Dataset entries
>>>>>
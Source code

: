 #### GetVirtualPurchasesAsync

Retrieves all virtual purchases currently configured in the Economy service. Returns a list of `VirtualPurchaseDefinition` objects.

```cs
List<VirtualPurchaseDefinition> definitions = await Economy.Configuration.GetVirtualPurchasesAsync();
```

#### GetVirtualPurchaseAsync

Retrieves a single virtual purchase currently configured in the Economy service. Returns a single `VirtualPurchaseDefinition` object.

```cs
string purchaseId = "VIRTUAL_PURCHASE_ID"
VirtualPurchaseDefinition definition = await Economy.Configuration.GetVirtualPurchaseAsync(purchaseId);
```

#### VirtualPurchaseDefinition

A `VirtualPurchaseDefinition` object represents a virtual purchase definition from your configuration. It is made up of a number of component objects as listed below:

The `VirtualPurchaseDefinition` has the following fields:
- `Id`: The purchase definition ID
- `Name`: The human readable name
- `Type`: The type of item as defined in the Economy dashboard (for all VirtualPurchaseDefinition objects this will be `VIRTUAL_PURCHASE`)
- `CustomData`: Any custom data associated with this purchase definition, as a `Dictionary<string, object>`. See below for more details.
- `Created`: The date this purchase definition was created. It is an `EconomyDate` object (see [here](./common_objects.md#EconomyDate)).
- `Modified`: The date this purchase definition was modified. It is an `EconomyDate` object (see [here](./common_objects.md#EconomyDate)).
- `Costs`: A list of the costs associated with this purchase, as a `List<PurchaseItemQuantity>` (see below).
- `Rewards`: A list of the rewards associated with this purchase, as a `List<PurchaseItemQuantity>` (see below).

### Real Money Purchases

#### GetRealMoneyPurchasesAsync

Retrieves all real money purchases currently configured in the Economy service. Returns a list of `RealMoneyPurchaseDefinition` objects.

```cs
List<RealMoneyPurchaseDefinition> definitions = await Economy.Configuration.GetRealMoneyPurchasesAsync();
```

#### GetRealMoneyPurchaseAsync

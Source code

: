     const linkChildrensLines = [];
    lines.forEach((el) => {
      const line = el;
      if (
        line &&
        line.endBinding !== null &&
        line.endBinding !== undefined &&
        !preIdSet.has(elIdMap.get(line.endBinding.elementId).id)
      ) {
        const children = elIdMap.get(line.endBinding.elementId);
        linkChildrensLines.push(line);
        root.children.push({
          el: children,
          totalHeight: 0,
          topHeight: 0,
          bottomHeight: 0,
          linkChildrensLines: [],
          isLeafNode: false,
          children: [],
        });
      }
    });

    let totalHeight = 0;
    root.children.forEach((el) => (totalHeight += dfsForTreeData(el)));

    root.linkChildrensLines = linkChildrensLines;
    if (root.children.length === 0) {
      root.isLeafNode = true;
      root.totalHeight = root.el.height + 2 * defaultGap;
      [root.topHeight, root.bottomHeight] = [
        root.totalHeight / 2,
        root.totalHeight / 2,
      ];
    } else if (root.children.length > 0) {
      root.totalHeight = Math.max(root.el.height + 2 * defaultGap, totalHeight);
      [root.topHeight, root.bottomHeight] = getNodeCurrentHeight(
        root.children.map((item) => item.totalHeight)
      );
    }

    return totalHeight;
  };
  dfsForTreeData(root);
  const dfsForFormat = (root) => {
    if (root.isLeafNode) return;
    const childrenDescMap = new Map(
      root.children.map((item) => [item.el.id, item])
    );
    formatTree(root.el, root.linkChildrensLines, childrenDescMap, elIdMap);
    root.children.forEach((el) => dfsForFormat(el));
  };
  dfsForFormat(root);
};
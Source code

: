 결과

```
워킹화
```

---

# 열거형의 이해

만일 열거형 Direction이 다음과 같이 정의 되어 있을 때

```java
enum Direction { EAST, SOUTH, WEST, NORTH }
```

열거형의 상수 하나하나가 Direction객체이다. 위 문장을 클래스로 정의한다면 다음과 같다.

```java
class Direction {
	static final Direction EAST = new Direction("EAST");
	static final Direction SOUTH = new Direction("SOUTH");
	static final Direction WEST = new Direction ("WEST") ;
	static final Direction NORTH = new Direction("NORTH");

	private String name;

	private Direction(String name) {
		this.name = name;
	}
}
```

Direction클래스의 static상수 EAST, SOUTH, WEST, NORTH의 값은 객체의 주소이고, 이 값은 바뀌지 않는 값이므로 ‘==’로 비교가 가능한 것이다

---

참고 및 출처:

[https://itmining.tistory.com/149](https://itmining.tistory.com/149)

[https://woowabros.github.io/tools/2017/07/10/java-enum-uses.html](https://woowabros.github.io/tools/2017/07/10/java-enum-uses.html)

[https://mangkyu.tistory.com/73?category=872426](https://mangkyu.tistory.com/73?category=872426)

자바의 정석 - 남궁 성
<<<<<
**Aim of the exercise:** Quote exactly the stretch of lines above that starts at the first one and ends at the line with "#### GetVirtualPurchaseAsync", and nothing beyond it.

**Output for this task:**
Source code

: #### GetVirtualPurchasesAsync

Retrieves all virtual purchases currently configured in the Economy service. Returns a list of `VirtualPurchaseDefinition` objects.

```cs
List<VirtualPurchaseDefinition> definitions = await Economy.Configuration.GetVirtualPurchasesAsync();
```

#### GetVirtualPurchaseAsync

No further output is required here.